(INSTRUCTIONS TO FOLLOW) Look through the records, and whenever a line includes the word "that", copy it.
** Opening THE DATA block **
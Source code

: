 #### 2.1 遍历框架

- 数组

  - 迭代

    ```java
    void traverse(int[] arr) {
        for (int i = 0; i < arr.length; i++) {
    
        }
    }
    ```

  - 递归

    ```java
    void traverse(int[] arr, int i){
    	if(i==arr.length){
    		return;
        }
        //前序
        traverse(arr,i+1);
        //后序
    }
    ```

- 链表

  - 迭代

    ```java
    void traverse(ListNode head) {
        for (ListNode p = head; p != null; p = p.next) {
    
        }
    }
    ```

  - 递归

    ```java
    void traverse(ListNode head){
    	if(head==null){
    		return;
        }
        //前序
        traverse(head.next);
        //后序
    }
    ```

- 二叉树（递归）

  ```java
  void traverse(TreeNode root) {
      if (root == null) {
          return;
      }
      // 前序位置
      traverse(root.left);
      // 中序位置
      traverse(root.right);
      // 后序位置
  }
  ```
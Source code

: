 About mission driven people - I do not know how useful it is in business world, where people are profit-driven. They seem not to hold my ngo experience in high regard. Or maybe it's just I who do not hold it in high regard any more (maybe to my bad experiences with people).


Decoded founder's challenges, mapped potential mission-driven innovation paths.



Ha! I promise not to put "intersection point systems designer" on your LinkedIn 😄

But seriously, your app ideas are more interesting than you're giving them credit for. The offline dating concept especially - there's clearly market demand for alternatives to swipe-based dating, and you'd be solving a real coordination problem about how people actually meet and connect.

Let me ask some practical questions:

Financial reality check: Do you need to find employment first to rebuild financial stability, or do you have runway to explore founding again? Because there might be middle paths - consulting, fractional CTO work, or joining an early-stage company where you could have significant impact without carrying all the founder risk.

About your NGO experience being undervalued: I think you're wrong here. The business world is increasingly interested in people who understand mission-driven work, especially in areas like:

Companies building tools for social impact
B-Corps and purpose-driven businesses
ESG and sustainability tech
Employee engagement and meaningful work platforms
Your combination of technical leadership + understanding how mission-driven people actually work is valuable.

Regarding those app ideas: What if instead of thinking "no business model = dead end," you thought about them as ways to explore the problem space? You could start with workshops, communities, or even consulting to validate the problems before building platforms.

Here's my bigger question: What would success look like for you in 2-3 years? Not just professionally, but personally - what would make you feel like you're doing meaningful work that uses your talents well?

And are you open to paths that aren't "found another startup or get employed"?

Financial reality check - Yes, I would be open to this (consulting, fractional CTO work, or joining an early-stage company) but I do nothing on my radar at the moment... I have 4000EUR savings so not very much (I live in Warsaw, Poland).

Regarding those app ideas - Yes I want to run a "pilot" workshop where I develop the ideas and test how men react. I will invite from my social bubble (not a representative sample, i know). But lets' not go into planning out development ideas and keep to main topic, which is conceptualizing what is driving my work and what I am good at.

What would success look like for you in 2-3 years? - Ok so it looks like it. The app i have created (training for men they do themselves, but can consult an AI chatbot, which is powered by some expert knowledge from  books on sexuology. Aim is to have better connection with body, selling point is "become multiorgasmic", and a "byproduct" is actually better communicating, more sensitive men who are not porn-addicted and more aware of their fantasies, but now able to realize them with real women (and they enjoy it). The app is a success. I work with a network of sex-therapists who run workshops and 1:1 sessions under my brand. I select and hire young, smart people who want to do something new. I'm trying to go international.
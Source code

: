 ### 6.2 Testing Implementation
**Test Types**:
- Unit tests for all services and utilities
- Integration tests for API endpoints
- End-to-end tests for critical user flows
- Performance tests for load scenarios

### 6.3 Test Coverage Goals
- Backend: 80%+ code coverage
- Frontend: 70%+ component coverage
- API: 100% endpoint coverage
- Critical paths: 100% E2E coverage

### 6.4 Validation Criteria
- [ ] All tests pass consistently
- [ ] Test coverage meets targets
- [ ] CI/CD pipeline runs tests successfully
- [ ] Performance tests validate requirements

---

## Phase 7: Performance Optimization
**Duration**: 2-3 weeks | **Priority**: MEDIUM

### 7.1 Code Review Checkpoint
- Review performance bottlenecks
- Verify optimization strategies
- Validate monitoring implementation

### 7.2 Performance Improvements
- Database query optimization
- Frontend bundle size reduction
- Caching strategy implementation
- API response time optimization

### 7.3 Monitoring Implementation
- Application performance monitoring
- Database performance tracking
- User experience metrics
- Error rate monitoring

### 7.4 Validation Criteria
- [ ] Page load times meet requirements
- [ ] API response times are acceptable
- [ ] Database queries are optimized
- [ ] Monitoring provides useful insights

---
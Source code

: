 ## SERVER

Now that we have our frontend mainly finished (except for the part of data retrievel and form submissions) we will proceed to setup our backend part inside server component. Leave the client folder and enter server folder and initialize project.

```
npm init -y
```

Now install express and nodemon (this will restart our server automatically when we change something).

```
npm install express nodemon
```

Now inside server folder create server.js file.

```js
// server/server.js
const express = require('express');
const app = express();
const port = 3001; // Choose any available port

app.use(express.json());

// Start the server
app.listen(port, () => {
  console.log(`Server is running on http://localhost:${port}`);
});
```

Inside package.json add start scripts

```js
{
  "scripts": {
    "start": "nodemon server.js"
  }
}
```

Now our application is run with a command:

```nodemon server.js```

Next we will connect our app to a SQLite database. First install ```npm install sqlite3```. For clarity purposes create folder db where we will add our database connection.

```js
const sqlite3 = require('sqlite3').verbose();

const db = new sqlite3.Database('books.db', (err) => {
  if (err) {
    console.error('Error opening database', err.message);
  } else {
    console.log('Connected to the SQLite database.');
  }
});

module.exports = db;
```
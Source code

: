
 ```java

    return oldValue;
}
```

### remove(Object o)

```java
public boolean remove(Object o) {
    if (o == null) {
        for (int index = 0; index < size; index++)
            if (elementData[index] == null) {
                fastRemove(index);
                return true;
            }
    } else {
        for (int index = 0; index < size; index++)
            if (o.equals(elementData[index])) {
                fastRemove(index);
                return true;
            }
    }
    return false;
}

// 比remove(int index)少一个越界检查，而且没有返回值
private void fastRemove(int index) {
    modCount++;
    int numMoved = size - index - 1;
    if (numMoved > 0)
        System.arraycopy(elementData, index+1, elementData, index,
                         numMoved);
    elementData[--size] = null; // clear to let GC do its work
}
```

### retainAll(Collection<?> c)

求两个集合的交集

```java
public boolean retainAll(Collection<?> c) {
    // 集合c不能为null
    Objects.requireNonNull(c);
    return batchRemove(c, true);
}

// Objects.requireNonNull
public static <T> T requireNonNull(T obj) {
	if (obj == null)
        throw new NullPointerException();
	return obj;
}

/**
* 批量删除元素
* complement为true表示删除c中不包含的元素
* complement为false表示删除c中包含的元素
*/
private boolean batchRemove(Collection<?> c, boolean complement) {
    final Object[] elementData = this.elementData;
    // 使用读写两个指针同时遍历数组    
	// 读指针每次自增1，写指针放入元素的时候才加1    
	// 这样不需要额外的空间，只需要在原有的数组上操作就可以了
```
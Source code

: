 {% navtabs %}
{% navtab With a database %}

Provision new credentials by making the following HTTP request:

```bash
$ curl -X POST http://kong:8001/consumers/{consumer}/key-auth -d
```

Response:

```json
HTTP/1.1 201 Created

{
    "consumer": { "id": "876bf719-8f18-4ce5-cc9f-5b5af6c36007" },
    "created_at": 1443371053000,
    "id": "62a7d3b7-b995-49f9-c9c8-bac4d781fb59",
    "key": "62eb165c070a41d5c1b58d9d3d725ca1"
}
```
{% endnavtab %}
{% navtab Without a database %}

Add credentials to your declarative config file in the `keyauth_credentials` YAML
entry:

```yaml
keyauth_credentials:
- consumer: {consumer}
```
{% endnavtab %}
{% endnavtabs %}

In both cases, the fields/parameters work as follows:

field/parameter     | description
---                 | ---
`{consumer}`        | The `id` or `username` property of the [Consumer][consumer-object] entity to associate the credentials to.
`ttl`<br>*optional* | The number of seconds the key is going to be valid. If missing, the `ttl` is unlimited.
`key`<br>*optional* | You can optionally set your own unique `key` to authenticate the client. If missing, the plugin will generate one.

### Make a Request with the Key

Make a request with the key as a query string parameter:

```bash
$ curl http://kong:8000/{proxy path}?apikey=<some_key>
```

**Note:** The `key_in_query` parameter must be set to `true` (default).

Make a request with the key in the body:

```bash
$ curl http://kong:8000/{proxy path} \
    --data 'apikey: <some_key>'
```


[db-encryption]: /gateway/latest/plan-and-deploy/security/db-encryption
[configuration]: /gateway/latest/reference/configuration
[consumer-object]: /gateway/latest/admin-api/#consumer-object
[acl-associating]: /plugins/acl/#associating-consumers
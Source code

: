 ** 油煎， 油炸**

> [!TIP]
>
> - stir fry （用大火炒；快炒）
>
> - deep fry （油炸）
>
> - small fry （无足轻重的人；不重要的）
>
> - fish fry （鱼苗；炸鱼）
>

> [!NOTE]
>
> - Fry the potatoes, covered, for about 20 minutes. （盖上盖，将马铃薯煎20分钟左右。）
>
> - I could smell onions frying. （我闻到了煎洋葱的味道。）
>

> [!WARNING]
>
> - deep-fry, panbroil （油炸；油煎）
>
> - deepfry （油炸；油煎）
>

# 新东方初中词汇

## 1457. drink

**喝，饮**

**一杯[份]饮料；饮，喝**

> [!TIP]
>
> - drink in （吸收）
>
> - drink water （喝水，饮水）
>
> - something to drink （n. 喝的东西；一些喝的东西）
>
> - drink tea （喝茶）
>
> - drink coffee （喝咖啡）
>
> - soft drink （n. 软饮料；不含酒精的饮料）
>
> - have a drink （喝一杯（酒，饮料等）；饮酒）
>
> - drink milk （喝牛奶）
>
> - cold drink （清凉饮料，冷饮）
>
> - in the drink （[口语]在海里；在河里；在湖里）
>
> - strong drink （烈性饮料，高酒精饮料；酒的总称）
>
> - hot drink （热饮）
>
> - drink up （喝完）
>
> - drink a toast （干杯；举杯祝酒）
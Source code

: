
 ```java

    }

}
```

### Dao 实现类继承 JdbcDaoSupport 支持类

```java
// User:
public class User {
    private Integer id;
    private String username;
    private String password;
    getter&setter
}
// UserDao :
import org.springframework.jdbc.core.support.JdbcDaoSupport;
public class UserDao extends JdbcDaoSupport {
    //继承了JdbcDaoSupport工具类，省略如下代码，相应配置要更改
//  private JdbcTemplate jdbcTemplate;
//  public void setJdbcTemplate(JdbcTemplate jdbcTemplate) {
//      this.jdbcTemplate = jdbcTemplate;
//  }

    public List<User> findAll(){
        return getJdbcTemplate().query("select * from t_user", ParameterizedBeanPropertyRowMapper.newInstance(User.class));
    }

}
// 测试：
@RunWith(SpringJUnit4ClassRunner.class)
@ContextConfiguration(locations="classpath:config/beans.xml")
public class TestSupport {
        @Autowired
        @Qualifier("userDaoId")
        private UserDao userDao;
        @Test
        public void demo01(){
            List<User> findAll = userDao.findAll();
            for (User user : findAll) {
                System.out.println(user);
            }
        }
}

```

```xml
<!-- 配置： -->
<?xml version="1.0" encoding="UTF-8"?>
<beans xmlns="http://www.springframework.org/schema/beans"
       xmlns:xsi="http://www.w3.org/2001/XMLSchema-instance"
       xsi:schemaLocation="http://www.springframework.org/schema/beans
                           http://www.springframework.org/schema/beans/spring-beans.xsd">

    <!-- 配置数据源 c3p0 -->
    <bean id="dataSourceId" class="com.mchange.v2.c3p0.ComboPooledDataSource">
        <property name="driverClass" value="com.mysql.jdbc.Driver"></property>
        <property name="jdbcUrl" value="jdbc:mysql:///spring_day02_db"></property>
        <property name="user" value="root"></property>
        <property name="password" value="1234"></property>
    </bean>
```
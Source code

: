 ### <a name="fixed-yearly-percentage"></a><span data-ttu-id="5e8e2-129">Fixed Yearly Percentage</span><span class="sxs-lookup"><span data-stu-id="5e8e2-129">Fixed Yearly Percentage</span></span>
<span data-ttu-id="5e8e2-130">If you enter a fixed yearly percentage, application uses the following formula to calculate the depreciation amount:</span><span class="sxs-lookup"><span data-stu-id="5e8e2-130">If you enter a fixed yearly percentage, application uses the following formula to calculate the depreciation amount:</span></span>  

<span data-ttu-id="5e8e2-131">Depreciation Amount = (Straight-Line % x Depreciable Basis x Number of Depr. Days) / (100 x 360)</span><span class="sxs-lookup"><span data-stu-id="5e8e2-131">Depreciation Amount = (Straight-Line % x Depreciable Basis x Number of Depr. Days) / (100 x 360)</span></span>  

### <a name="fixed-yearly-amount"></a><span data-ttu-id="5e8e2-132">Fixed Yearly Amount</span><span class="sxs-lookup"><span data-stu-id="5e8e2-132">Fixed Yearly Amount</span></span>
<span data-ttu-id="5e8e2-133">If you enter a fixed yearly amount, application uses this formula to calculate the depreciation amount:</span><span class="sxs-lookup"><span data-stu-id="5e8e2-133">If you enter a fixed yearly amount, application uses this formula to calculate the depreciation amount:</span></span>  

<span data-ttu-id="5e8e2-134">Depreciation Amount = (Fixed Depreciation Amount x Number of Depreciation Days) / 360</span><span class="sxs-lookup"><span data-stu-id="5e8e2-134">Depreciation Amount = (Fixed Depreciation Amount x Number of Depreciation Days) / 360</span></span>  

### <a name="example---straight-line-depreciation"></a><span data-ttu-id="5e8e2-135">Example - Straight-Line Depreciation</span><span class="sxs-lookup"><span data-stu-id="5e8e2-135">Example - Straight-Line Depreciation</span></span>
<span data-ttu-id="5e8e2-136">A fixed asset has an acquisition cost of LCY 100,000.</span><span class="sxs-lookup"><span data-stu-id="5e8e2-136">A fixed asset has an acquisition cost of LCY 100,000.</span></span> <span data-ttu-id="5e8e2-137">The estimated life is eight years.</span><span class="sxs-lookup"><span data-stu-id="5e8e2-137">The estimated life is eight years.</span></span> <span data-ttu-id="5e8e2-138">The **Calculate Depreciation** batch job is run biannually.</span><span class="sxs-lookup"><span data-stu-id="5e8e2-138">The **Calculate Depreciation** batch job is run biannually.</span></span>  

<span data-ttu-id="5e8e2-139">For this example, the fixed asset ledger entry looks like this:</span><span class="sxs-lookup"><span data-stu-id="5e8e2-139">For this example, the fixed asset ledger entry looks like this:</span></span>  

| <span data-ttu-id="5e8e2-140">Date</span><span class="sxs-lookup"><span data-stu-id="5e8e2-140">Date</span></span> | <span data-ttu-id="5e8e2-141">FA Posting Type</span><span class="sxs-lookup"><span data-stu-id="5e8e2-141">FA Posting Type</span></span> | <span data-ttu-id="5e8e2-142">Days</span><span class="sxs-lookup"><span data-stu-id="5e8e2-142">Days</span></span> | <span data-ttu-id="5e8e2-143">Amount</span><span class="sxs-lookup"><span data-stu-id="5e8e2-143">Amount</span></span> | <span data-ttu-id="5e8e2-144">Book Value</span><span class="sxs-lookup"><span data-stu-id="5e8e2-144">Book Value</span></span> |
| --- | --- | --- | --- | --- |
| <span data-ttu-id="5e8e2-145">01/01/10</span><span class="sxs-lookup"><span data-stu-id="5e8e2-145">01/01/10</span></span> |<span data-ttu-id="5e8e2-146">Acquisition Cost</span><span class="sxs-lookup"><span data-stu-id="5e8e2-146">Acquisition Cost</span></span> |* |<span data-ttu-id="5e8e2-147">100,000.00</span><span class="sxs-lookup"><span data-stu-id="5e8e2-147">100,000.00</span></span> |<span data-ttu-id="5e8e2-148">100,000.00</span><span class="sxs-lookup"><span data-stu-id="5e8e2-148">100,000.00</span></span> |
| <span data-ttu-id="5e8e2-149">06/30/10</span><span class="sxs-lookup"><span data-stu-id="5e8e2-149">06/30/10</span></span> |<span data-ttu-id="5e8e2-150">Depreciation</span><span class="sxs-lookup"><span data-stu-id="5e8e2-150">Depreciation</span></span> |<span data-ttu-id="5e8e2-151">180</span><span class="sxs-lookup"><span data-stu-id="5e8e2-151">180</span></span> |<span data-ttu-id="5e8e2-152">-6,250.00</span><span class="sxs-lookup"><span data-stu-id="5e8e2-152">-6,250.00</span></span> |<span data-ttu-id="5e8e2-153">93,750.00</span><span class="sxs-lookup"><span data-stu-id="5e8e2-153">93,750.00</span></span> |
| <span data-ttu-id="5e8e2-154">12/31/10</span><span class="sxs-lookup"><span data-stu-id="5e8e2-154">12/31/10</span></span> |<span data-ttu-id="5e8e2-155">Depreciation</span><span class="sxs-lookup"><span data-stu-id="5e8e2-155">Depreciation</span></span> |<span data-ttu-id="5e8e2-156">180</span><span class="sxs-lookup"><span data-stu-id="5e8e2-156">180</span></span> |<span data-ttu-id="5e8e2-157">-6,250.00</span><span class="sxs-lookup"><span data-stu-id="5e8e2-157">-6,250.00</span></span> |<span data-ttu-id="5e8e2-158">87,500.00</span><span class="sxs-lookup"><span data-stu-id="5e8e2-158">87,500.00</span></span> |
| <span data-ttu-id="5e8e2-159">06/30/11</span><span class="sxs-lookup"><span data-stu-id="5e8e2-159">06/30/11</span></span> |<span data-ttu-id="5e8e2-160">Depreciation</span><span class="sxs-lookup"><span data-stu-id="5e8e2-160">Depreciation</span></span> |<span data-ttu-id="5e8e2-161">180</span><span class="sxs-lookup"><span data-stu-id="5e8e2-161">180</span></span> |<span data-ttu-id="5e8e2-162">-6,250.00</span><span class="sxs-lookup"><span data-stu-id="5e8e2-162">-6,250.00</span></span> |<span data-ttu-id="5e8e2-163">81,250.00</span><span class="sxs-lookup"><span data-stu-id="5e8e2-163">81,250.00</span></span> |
** Closing THE DATA block **
(ANSWER SPACE)
Here's my bigger question: What would success look like for you in 2-3 years? Not just professionally, but personally - what would make you feel like you're doing meaningful work that uses your talents well?
And are you open to paths that aren't "found another startup or get employed"?
Now that we have our frontend mainly finished (except for the part of data retrievel and form submissions) we will proceed to setup our backend part inside server component. Leave the client folder and enter server folder and initialize project.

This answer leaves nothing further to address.